TASK | Transcribe the material from its first line onward, ending with the line that contains "## Architecture technique" and adding nothing beyond it.

EXERCISE MATERIAL |
• • • •

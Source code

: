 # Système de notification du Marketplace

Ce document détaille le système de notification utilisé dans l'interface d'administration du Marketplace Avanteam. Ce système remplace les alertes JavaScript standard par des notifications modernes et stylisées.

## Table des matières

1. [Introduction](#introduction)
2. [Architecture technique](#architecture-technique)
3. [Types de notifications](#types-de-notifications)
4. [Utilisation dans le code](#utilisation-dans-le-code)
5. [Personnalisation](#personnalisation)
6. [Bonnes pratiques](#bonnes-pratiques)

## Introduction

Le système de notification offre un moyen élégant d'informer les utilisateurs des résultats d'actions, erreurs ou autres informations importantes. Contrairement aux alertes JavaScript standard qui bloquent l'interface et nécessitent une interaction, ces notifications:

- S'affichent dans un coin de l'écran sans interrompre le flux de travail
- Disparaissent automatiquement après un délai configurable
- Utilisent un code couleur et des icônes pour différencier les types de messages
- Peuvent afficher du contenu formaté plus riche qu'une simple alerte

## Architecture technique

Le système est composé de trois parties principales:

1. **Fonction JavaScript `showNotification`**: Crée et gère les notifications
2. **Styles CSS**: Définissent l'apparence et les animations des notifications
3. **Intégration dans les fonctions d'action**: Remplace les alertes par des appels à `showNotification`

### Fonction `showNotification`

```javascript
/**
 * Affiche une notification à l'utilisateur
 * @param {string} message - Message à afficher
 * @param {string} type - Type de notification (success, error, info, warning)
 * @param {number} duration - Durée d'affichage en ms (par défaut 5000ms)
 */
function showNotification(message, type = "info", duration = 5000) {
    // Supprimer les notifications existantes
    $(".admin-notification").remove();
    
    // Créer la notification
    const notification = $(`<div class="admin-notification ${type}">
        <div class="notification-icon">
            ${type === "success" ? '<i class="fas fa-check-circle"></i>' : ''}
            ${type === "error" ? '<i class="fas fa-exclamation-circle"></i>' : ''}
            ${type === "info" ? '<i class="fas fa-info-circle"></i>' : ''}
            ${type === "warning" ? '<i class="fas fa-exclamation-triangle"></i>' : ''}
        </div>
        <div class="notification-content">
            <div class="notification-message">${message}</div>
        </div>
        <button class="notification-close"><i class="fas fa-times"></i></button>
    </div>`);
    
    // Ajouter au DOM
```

• • • •

SOLUTION TO THIS TASK |
Source code

: # Système de notification du Marketplace

Ce document détaille le système de notification utilisé dans l'interface d'administration du Marketplace Avanteam. Ce système remplace les alertes JavaScript standard par des notifications modernes et stylisées.

## Table des matières

1. [Introduction](#introduction)
2. [Architecture technique](#architecture-technique)
3. [Types de notifications](#types-de-notifications)
4. [Utilisation dans le code](#utilisation-dans-le-code)
5. [Personnalisation](#personnalisation)
6. [Bonnes pratiques](#bonnes-pratiques)

## Introduction

Le système de notification offre un moyen élégant d'informer les utilisateurs des résultats d'actions, erreurs ou autres informations importantes. Contrairement aux alertes JavaScript standard qui bloquent l'interface et nécessitent une interaction, ces notifications:

- S'affichent dans un coin de l'écran sans interrompre le flux de travail
- Disparaissent automatiquement après un délai configurable
- Utilisent un code couleur et des icônes pour différencier les types de messages
- Peuvent afficher du contenu formaté plus riche qu'une simple alerte

## Architecture technique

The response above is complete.